BRIEF: Output the data below line for line, exactly, up to and including the line where "UNSPEC_BWT_I2_MC_ADDR_Z" appears.
--- DATASET RECORDS ---
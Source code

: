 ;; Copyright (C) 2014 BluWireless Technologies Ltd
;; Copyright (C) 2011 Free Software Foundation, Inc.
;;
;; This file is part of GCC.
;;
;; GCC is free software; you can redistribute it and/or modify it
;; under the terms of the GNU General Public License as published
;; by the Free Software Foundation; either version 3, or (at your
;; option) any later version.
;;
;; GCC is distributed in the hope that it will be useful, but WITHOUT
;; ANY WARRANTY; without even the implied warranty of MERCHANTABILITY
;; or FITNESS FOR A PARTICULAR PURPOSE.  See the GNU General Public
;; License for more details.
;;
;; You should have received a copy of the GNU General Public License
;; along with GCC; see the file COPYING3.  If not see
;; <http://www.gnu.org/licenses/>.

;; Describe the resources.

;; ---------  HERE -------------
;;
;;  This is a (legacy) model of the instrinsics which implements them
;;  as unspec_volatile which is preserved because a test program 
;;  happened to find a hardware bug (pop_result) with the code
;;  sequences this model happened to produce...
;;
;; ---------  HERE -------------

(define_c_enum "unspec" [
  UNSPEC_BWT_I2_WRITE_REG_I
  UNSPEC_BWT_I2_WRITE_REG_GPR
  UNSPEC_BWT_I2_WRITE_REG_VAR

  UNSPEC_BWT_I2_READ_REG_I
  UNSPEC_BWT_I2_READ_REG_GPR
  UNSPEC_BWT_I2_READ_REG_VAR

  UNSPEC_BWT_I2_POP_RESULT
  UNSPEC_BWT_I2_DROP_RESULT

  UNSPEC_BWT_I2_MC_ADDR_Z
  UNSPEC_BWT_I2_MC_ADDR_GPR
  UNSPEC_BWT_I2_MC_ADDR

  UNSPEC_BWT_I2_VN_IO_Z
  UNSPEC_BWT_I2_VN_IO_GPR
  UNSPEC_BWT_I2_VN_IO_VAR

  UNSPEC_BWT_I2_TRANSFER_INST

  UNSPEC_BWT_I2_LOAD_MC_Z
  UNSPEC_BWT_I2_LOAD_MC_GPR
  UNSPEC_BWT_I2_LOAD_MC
---
THE COMPLETED TASK:
Source code

: ;; Copyright (C) 2014 BluWireless Technologies Ltd
;; Copyright (C) 2011 Free Software Foundation, Inc.
;;
;; This file is part of GCC.
;;
;; GCC is free software; you can redistribute it and/or modify it
;; under the terms of the GNU General Public License as published
;; by the Free Software Foundation; either version 3, or (at your
;; option) any later version.
;;
;; GCC is distributed in the hope that it will be useful, but WITHOUT
;; ANY WARRANTY; without even the implied warranty of MERCHANTABILITY
;; or FITNESS FOR A PARTICULAR PURPOSE.  See the GNU General Public
;; License for more details.
;;
;; You should have received a copy of the GNU General Public License
;; along with GCC; see the file COPYING3.  If not see
;; <http://www.gnu.org/licenses/>.

;; Describe the resources.

;; ---------  HERE -------------
;;
;;  This is a (legacy) model of the instrinsics which implements them
;;  as unspec_volatile which is preserved because a test program 
;;  happened to find a hardware bug (pop_result) with the code
;;  sequences this model happened to produce...
;;
;; ---------  HERE -------------

(define_c_enum "unspec" [
  UNSPEC_BWT_I2_WRITE_REG_I
  UNSPEC_BWT_I2_WRITE_REG_GPR
  UNSPEC_BWT_I2_WRITE_REG_VAR

  UNSPEC_BWT_I2_READ_REG_I
  UNSPEC_BWT_I2_READ_REG_GPR
  UNSPEC_BWT_I2_READ_REG_VAR

  UNSPEC_BWT_I2_POP_RESULT
  UNSPEC_BWT_I2_DROP_RESULT

  UNSPEC_BWT_I2_MC_ADDR_Z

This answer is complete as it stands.